C’est à l’âge de vingt-trois ans que F.C. Œtinger, alors étudiant à Tübingen, commença à s’intéresser aux écrits rabbiniques. En fait, dès le début de ses études théologiques (en 1721), il exprima l’idée que la littérature rabbinique faisait partie des sources fondamentales de la théologie chrétienne : « J’évoquerai maintenant le second moyen que j’ai utilisé pour étudier la théologie. C’étaient les écrits rabbiniques, et la philosophie que les rabbins ont tirée de l’Ecriture Sainte. Lorsque je compare le style de l’Ecclésiaste à celui des Proverbes de Salomon, il me semble y déceler une certaine saveur rabbinique. […] Dès lors, pour me familiariser avec ce mode de pensée extrêmement ancien et si différent de notre façon de penser allemande, je me suis mis à lire chaque jour, pendant des années — en partie avec l’aide du lecteur Bernhard, en partie seul —, la littérature rabbinique.

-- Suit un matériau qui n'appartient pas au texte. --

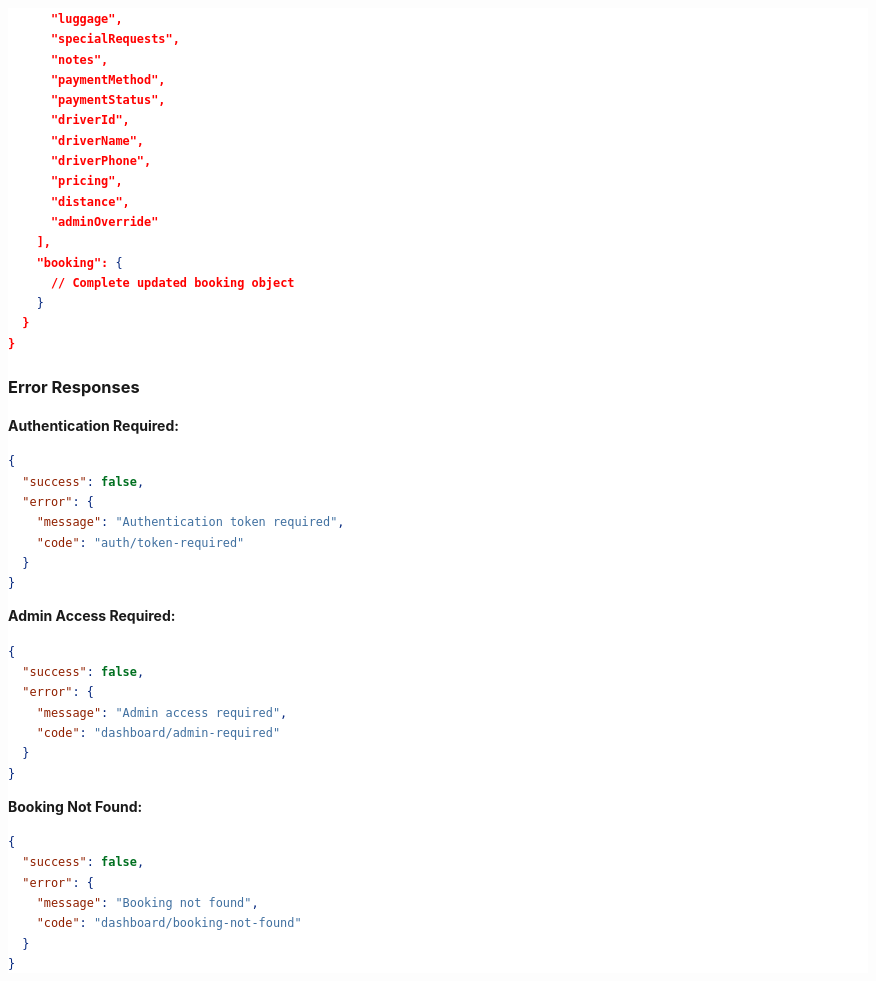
 ```json
      "luggage",
      "specialRequests",
      "notes",
      "paymentMethod",
      "paymentStatus",
      "driverId",
      "driverName",
      "driverPhone",
      "pricing",
      "distance",
      "adminOverride"
    ],
    "booking": {
      // Complete updated booking object
    }
  }
}
```

### Error Responses

**Authentication Required:**
```json
{
  "success": false,
  "error": {
    "message": "Authentication token required",
    "code": "auth/token-required"
  }
}
```

**Admin Access Required:**
```json
{
  "success": false,
  "error": {
    "message": "Admin access required",
    "code": "dashboard/admin-required"
  }
}
```

**Booking Not Found:**
```json
{
  "success": false,
  "error": {
    "message": "Booking not found",
    "code": "dashboard/booking-not-found"
  }
}
```

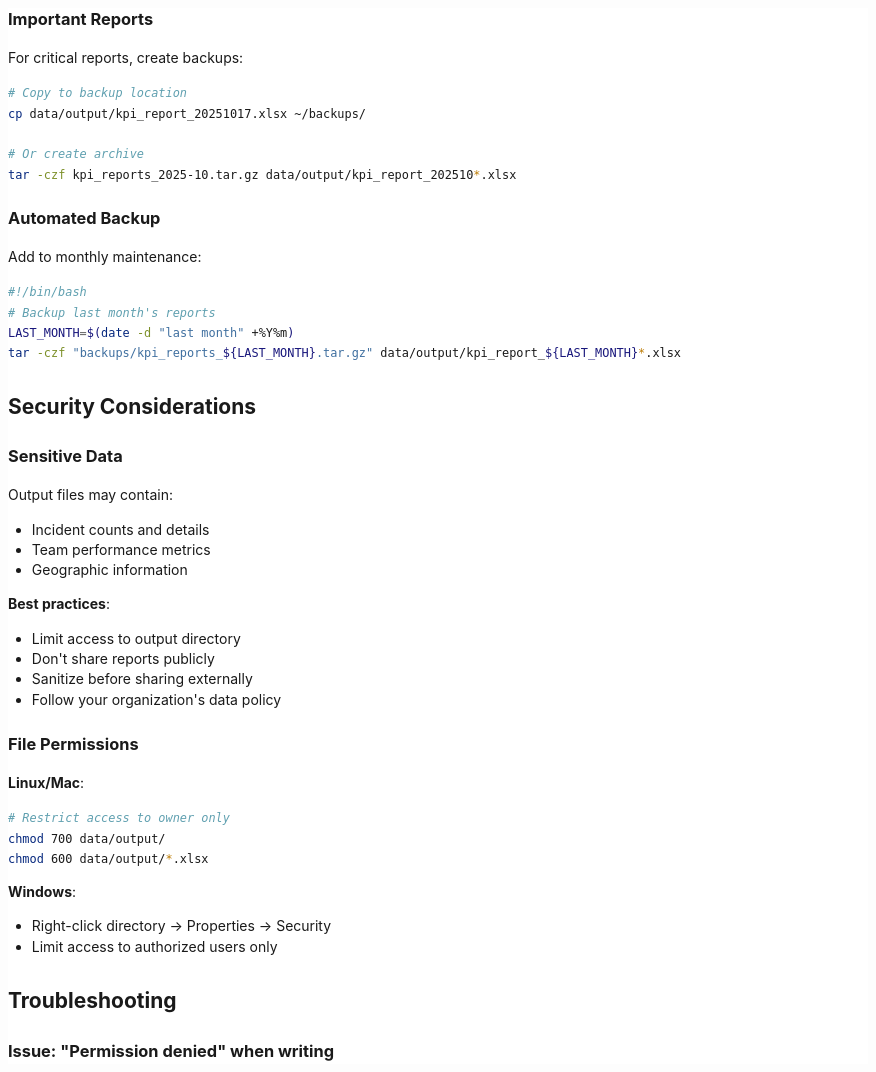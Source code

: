 ### Important Reports

For critical reports, create backups:

```bash
# Copy to backup location
cp data/output/kpi_report_20251017.xlsx ~/backups/

# Or create archive
tar -czf kpi_reports_2025-10.tar.gz data/output/kpi_report_202510*.xlsx
```

### Automated Backup

Add to monthly maintenance:

```bash
#!/bin/bash
# Backup last month's reports
LAST_MONTH=$(date -d "last month" +%Y%m)
tar -czf "backups/kpi_reports_${LAST_MONTH}.tar.gz" data/output/kpi_report_${LAST_MONTH}*.xlsx
```

## Security Considerations

### Sensitive Data

Output files may contain:
- Incident counts and details
- Team performance metrics
- Geographic information

**Best practices**:
- Limit access to output directory
- Don't share reports publicly
- Sanitize before sharing externally
- Follow your organization's data policy

### File Permissions

**Linux/Mac**:
```bash
# Restrict access to owner only
chmod 700 data/output/
chmod 600 data/output/*.xlsx
```

**Windows**:
- Right-click directory → Properties → Security
- Limit access to authorized users only

## Troubleshooting

### Issue: "Permission denied" when writing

Bien que j’eusse désiré m’initier entièrement à la vieille façon juive de penser, je n’y ai pas réussi parfaitement ; en fait, pour cela, si l’on n’a pas commencé déjà à l’âge d’enfant, après il est trop tard. » Dans ce même texte, Œtinger cite les noms de rabbins dont il a étudié les œuvres : Rabbi Joseph Albo (Sefer Ikarim), Rabbi Saadia (Sefer Emuna), Rabbi Abarbanel (Mashmia’h Yeshua), Rabbi Mikhael Yofi, Rabbi Be’haï. Puis il continue : « Cependant, je me suis rendu compte que les rabbins n’écrivent plus tout à fait à la manière de Rabbi Siméon ben Yohai dans le Zohar. C’est pourquoi j’ai recherché une occasion de connaître les sources kabbalistiques elles-mêmes. Cependant, comme cela est difficile, j’ai voulu d’abord rencontrer un certain nombre de juifs érudits. »
D’emblée, donc, Œtinger est attiré par l’étude des textes kabbalistiques, en même temps que par la fréquentation personnelle de connaisseurs de la tradition juive. D’emblée, également, il est intéressé par l’étude du Zohar, au même titre que par celle des écrits rabbiniques. Parmi les rabbins cités, Gaon Saadia est le représentant le plus éminent du hassidisme allemand. Isaac Abarbanel (1437-1508) est le père du fameux Léon l’Hébreu dont les Dialogues d’amour constituent une tentative de relier la tradition kabbalistique à la pensée platonicienne ou néoplatonicienne. Siméon ben Yohai, considéré par Œtinger comme l’auteur du Zohar, est en tout cas un personnage qui se place au centre de la tradition kabbalistique proprement dite.
[…]
Plus tard, ayant étudié à fond la Kabbale, Œtinger allait toujours souligner avec insistance que les Sefirot n’étaient pas des créatures de Dieu, mais des formes de la manifestation de Dieu, de l’insertion et du rayonnement de la divinité dans le monde des créatures. Cependant, il ne put apparemment jamais se défaire de la crainte que la doctrine kabbalistique des Sefirot, et surtout celle de l’Adam Kadmon, ne fût interprétée dans un sens arien, allant tout à fait à l’encontre de sa propre tentative d’interprétation orthodoxe de cette doctrine dans le sens du dogme officiel de la Trinité. Dans son principal écrit dogmatique, Theologia ex idea vitae deducta, datant de 1765 et qui avait pour objet de fonder toute la théologie naturelle et historique sur l’idée du déploiement continu et de la révélation permanente de l’indissoluble vie divine, on trouve encore une allusion à l’interprétation « arienne » de la Kabbale, telle que la faisait valoir le conseiller Fende sur la base des écrits de Rabbi Luria repris dans la Cabbaia Denudata de Knorr von Rosenroth. Œtinger, dans cet ouvrage, s’inscrit en faux contre l’identification — attribuée à Rabbi Luria — de l’Adam Kadmon avec le Logos conçu comme l’image créée de Dieu ; c’est en effet dans cette conception qu’Œtinger voit la racine même de la christologie arienne ultérieure.
C’est en 1729 qu’un voyage à Francfort allait apporter à Œtinger l’occasion d’un contact direct avec les sources kabbalistiques de ses amis et correspondants de l’époque.